Busted: 10 Big Data Myths Exploded
If a little bit of data is good, then a lot of data must be great, right? That's like saying if a cool breeze feels nice on a warm summer day, then a tornado will make you feel ecstatic.
Perhaps a better analogy for big data is a high-spirited champion racehorse: With the proper training and a talented jockey up, the thoroughbred can set course records, but minus the training and rider, the powerful animal would never make it into the starting gate.
To ensure your organization's big data plans stay on track, you need to dispel these 10 common misconceptions about the technology.
1. Big data simply means 'lots of data': At its core, big data describes how structured or unstructured data combine with social media analytics, IoT data, and other external sources to tell a "bigger story." That story may be a macro description of an organization's operation or a big-picture view that can't be captured using traditional analytic methods. A simple measure of the volume of data involved is insignificant from an intelligence-gathering perspective.
2. Big data needs to be clean as a whistle: In the world of business analytics, there is no such thing as "too fast." Conversely, in the IT world, there is no such thing as "garbage in, gold out." Just how clean is your data? One way to find out is to run your analytics app, which can identify weaknesses in your data collections. Once those weaknesses are addressed, run the analytics again to highlight the "cleaned up" areas.
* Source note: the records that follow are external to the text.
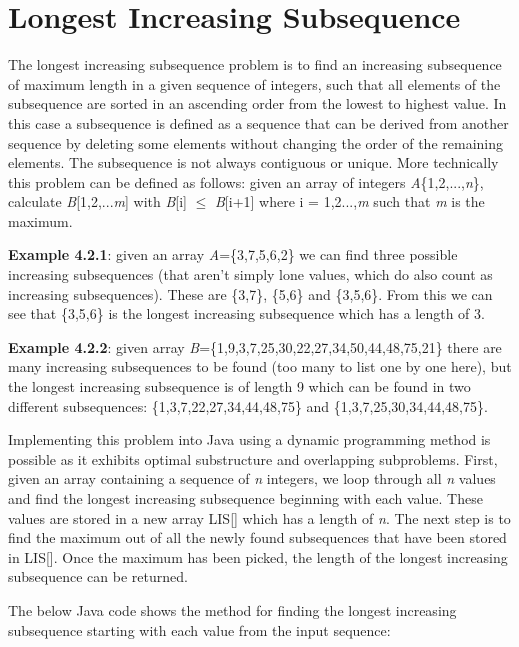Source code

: \section{Longest Increasing Subsequence}


The longest increasing subsequence problem is to find an increasing subsequence of maximum length in a given sequence of integers, such that all elements of the subsequence are sorted in an ascending order from the lowest to highest value. In this case a subsequence is defined as a sequence that can be derived from another sequence by deleting some elements without changing the order of the remaining elements. The subsequence is not always contiguous or unique. More technically this problem can be defined as follows: given an array of integers \textit{A}\{1,2,...,\textit{n}\}, calculate \textit{B}[1,2,...\textit{m}] with \textit{B}[i] $\leq$ \textit{B}[i+1] where i = 1,2...,\textit{m} such that \textit{m} is the maximum.

\medbreak
\textbf{Example 4.2.1}: given an array \textit{A}=\{3,7,5,6,2\} we can find three possible increasing subsequences (that aren't simply lone values, which do also count as increasing subsequences). These are \{3,7\}, \{5,6\} and \{3,5,6\}. From this we can see that \{3,5,6\} is the longest increasing subsequence which has a length of 3.

\smallbreak
\textbf{Example 4.2.2}: given array \textit{B}=\{1,9,3,7,25,30,22,27,34,50,44,48,75,21\} there are many increasing subsequences to be found (too many to list one by one here), but the longest increasing subsequence is of length 9 which can be found in two different subsequences: \{1,3,7,22,27,34,44,48,75\} and \{1,3,7,25,30,34,44,48,75\}.

\medbreak\noindent
Implementing this problem into Java using a dynamic programming method is possible as it exhibits optimal substructure and overlapping subproblems. First, given an array containing a sequence of \textit{n} integers, we loop through all \textit{n} values and find the longest increasing subsequence beginning with each value. These values are stored in a new array LIS[] which has a length of \textit{n}. The next step is to find the maximum out of all the newly found subsequences that have been stored in LIS[]. Once the maximum has been picked, the length of the longest increasing subsequence can be returned.
\smallbreak\noindent

The below Java code shows the method for finding the longest increasing subsequence starting with each value from the input sequence:

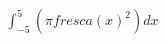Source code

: \documentclass[preview]{standalone}
\begin{document}
\begin{align*}
\int_{-5}^{5}\left(\pi fresca\left(x\right)^{2}\right)dx
\end{align*}
\end{document}
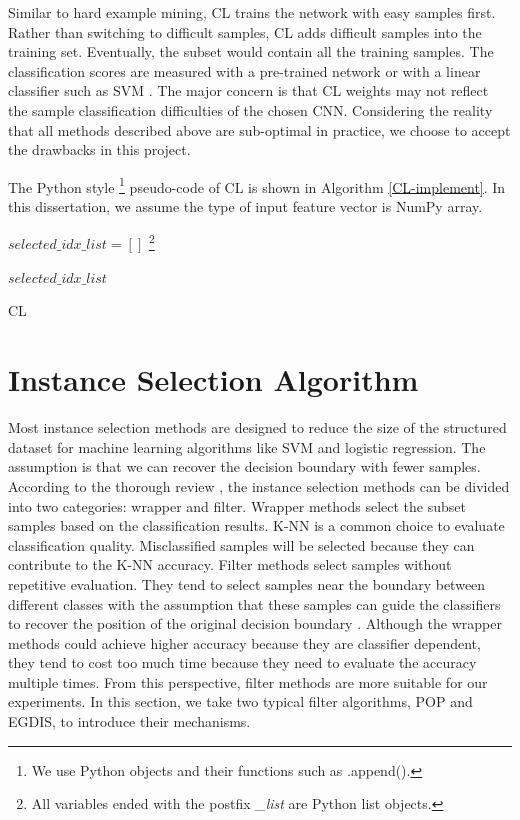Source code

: Similar to hard example mining, CL trains the network with easy samples first. Rather than switching to difficult samples, CL adds difficult samples into the training set. Eventually, the subset would contain all the training samples. The classification scores are measured with a pre-trained network or with a linear classifier such as SVM \cite{Hacohen2019a}. The major concern is that CL weights may not reflect the sample classification difficulties of the chosen CNN. Considering the reality that all methods described above are sub-optimal in practice, we choose to accept the drawbacks in this project.

The Python style \footnote{We use Python objects and their functions such as .append().} pseudo-code of CL is shown in Algorithm \ref{CL-implement}. In this dissertation, we assume the type of input feature vector is NumPy array.  


\begin{algorithm}[H]
\label{CL-implement}

$selected\_idx\_list = []$ \footnote{All variables ended with the postfix \textit{\_list} are Python list objects.}\;



\Return $selected\_idx\_list$ \;

\caption{CL}
\end{algorithm}

\section{Instance Selection Algorithm}
Most instance selection methods are designed to reduce the size of the structured dataset for machine learning algorithms like SVM and logistic regression. The assumption is that we can recover the decision boundary with fewer samples. According to the thorough review \cite{Olvera-Lopez2010}, the instance selection methods can be divided into two categories: wrapper and filter. Wrapper methods select the subset samples based on the classification results. K-NN \cite{Aha1991} is a common choice to evaluate classification quality. Misclassified samples will be selected because they can contribute to the K-NN accuracy. Filter methods select samples without repetitive evaluation. They tend to select samples near the boundary between different classes with the assumption that these samples can guide the classifiers to recover the position of the original decision boundary \cite{Riquelme2003a, Malhat2020}.  Although the wrapper methods could achieve higher accuracy because they are classifier dependent, they tend to cost too much time because they need to evaluate the accuracy multiple times. From this perspective, filter methods are more suitable for our experiments. In this section, we take two typical filter algorithms, POP and EGDIS, to introduce their mechanisms.

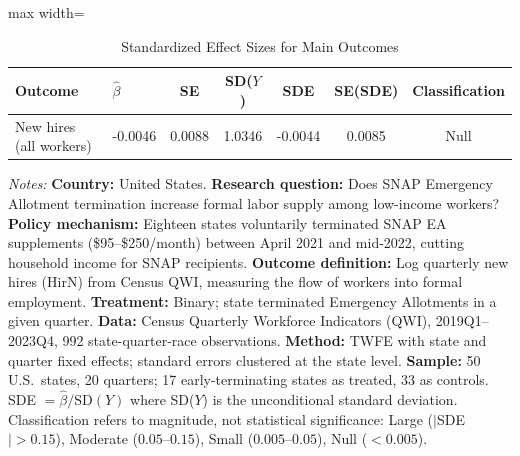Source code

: 
\begin{table}[H]
\centering
\caption{Standardized Effect Sizes for Main Outcomes}
\label{tab:sde}
\begin{adjustbox}{max width=\textwidth}
\begin{threeparttable}
\begin{tabular}{llccccc}
\toprule
Outcome & $\hat{\beta}$ & SE & SD($Y$) & SDE & SE(SDE) & Classification \\
\midrule
New hires (all workers) & -0.0046 & 0.0088 & 1.0346 & -0.0044 & 0.0085 & Null \\
\bottomrule
\end{tabular}
\begin{tablenotes}[flushleft]
\small
\item \textit{Notes:} \footnotesize \textbf{Country:} United States. \textbf{Research question:} Does SNAP Emergency Allotment termination increase formal labor supply among low-income workers? \textbf{Policy mechanism:} Eighteen states voluntarily terminated SNAP EA supplements (\$95--\$250/month) between April 2021 and mid-2022, cutting household income for SNAP recipients. \textbf{Outcome definition:} Log quarterly new hires (HirN) from Census QWI, measuring the flow of workers into formal employment. \textbf{Treatment:} Binary; state terminated Emergency Allotments in a given quarter. \textbf{Data:} Census Quarterly Workforce Indicators (QWI), 2019Q1--2023Q4, 992 state-quarter-race observations. \textbf{Method:} TWFE with state and quarter fixed effects; standard errors clustered at the state level. \textbf{Sample:} 50 U.S.\ states, 20 quarters; 17 early-terminating states as treated, 33 as controls. SDE $= \hat{\beta} / \text{SD}(Y)$ where SD($Y$) is the unconditional standard deviation. Classification refers to magnitude, not statistical significance: Large ($|$SDE$| > 0.15$), Moderate ($0.05$--$0.15$), Small ($0.005$--$0.05$), Null ($< 0.005$).
\end{tablenotes}
\end{threeparttable}
\end{adjustbox}
\end{table}
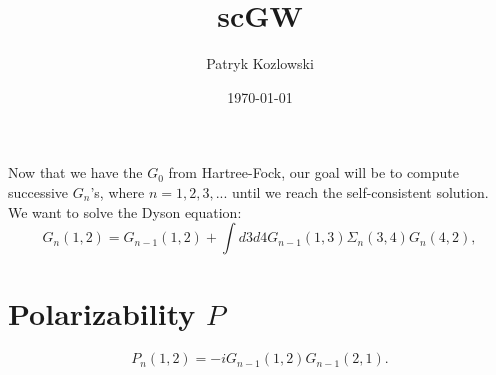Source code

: \documentclass[12pt]{article}
\title{scGW}
\author{Patryk Kozlowski}
\date{\today}
\begin{document}
\maketitle
Now that we have the  $G_0$ from Hartree-Fock, our goal will be to compute successive $G_n$'s, where $n=1,2,3,...$ until we reach the self-consistent solution. We want to solve the Dyson equation:
\begin{equation}
    G_n(1,2)=G_{n-1}(1,2)+\int d3d4 G_{n-1}(1,3) \Sigma_n(3,4) G_n(4,2),
\end{equation}
\section{Polarizability $P$}
\begin{equation}
    P_n(1,2)=-iG_{n-1}(1,2)G_{n-1}(2,1).
\end{equation}
\end{document}
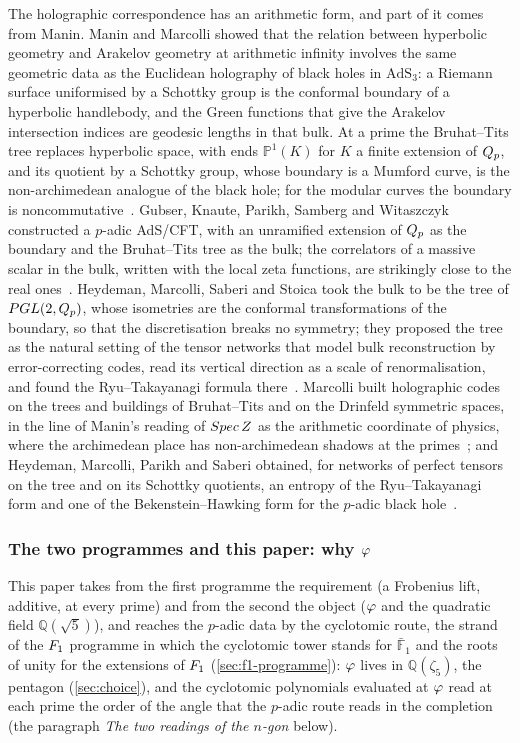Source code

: The holographic correspondence has an arithmetic form, and part of it comes from Manin.  Manin and Marcolli showed that the
relation between hyperbolic geometry and Arakelov geometry at arithmetic infinity involves the same geometric data
as the Euclidean holography of black holes in $\mathrm{AdS}_3$: a Riemann surface uniformised by a Schottky group is
the conformal boundary of a hyperbolic handlebody, and the Green functions that give the Arakelov intersection
indices are geodesic lengths in that bulk.  At a prime the Bruhat--Tits tree replaces hyperbolic space, with ends
$\mathbb P^1(K)$ for $K$ a finite extension of $Q_p$, and its quotient by a Schottky group, whose boundary is a
Mumford curve, is the non-archimedean analogue of the black hole; for the modular curves the boundary is
noncommutative~\cite{maninmarcolli01holo}.  Gubser, Knaute, Parikh, Samberg and Witaszczyk constructed a
$p$-adic AdS/CFT, with an unramified extension of $Q_p$ as the boundary and the Bruhat--Tits tree as the bulk; the
correlators of a massive scalar in the bulk, written with the local zeta functions, are strikingly close to the real
ones~\cite{gubser17padic}.  Heydeman, Marcolli, Saberi and Stoica took the bulk to be the tree of
$PGL(2,Q_p)$, whose isometries are the conformal transformations of the boundary, so that the
discretisation breaks no symmetry; they proposed the tree as the natural setting of the tensor networks that model
bulk reconstruction by error-correcting codes, read its vertical direction as a scale of renormalisation, and found
the Ryu--Takayanagi formula there~\cite{heydeman18tensor}.  Marcolli built holographic codes on the trees and
buildings of Bruhat--Tits and on the Drinfeld symmetric spaces, in the line of Manin's reading of
$Spec\,Z$ as the arithmetic coordinate of physics, where the archimedean place has non-archimedean shadows
at the primes~\cite{marcolli18codes}; and Heydeman, Marcolli, Parikh and Saberi obtained, for networks of perfect
tensors on the tree and on its Schottky quotients, an entropy of the Ryu--Takayanagi form and one of the
Bekenstein--Hawking form for the $p$-adic black hole~\cite{heydeman21entropy}.

\subsubsection{The two programmes and this paper: why $\varphi$}\label{ssec:why-phi}

This paper takes from the first programme the requirement (a Frobenius lift,
additive, at every prime) and from the second the object ($\varphi$ and the
quadratic field $\mathbb{Q}(\sqrt5)$), and reaches the $p$-adic data by the cyclotomic route, the strand of the
$F_1$ programme in which the cyclotomic tower stands for $\bar{\mathbb F}_1$ and the roots of unity for the extensions
of $F_1$ (\cref{sec:f1-programme}):
$\varphi$ lives in $\mathbb{Q}(\zeta_5)$, the pentagon (\cref{sec:choice}),
and the cyclotomic polynomials evaluated at $\varphi$
read at each prime the order of the angle that the
$p$-adic route reads in the completion (the paragraph
\emph{The two readings of the $n$-gon} below).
3. All the human analysts will be replaced by machine algorithms: The recommendations of data scientists are not always implemented by the business managers on the front lines. Industry executive Arijit Sengupta states in a TechRepublic article that the proposals are often more difficult to put in place than the scientists project. However, relying too much on machine-learning algorithms can be just as challenging. Sengupta says machine algorithms tell you what to do, but they don't explain why you're doing it. That makes it difficult to integrate analytics with the rest of the company's strategic planning.
4. Data lakes are a thing: According to Toyota Research Institute data scientist Jim Adler, the huge storage repositories housing massive amounts of structured and unstructured data that some IT managers envision simply don't exist. Organizations don't indiscriminately dump all their data into one shared pool. The data is "carefully curated" in a department silo that encourages "focused expertise," Adler states. This is the only way to deliver the transparency and accountability required for compliance and other governance needs.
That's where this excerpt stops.